Top of Extracted information

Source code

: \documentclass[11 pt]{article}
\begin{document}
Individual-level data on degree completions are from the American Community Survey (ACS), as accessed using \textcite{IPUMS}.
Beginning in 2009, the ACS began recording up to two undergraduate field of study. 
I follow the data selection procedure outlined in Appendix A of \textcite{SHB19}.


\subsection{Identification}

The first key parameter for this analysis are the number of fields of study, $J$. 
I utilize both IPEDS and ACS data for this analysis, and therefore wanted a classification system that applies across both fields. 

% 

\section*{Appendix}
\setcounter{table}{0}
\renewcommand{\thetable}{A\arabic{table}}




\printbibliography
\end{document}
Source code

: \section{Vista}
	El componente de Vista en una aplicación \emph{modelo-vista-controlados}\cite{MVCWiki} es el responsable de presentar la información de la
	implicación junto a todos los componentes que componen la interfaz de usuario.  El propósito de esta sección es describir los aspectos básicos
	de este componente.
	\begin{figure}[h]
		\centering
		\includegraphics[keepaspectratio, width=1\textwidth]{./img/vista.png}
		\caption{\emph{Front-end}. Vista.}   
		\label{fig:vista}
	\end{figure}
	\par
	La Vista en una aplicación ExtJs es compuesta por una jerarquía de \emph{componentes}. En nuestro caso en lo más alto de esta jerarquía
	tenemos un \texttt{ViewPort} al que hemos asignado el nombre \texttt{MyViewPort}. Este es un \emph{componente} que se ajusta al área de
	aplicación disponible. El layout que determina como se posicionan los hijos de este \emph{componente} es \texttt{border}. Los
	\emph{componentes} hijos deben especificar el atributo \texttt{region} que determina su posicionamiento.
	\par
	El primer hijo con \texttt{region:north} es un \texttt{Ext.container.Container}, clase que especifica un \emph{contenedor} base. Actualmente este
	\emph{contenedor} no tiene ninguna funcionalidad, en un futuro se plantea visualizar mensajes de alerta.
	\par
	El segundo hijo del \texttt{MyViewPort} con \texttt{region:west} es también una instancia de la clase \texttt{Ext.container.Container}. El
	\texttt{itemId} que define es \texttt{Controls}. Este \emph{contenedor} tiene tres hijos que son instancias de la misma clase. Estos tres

Bottom of Extracted information

§ **Action item**:
Every line in the data above has to be retyped exactly.

§ **Exercise output**:
Source code

: \documentclass[11 pt]{article}
\begin{document}
Individual-level data on degree completions are from the American Community Survey (ACS), as accessed using \textcite{IPUMS}.
Beginning in 2009, the ACS began recording up to two undergraduate field of study. 
I follow the data selection procedure outlined in Appendix A of \textcite{SHB19}.


\subsection{Identification}

The first key parameter for this analysis are the number of fields of study, $J$. 
I utilize both IPEDS and ACS data for this analysis, and therefore wanted a classification system that applies across both fields. 

% 

\section*{Appendix}
\setcounter{table}{0}
\renewcommand{\thetable}{A\arabic{table}}




\printbibliography
\end{document}
Source code

: \section{Vista}
	El componente de Vista en una aplicación \emph{modelo-vista-controlados}\cite{MVCWiki} es el responsable de presentar la información de la
	implicación junto a todos los componentes que componen la interfaz de usuario.  El propósito de esta sección es describir los aspectos básicos
	de este componente.
	\begin{figure}[h]
		\centering
		\includegraphics[keepaspectratio, width=1\textwidth]{./img/vista.png}
		\caption{\emph{Front-end}. Vista.}   
		\label{fig:vista}
	\end{figure}
	\par
	La Vista en una aplicación ExtJs es compuesta por una jerarquía de \emph{componentes}. En nuestro caso en lo más alto de esta jerarquía
	tenemos un \texttt{ViewPort} al que hemos asignado el nombre \texttt{MyViewPort}. Este es un \emph{componente} que se ajusta al área de
	aplicación disponible. El layout que determina como se posicionan los hijos de este \emph{componente} es \texttt{border}. Los
	\emph{componentes} hijos deben especificar el atributo \texttt{region} que determina su posicionamiento.
	\par
	El primer hijo con \texttt{region:north} es un \texttt{Ext.container.Container}, clase que especifica un \emph{contenedor} base. Actualmente este
	\emph{contenedor} no tiene ninguna funcionalidad, en un futuro se plantea visualizar mensajes de alerta.
	\par
	El segundo hijo del \texttt{MyViewPort} con \texttt{region:west} es también una instancia de la clase \texttt{Ext.container.Container}. El
	\texttt{itemId} que define es \texttt{Controls}. Este \emph{contenedor} tiene tres hijos que son instancias de la misma clase. Estos tres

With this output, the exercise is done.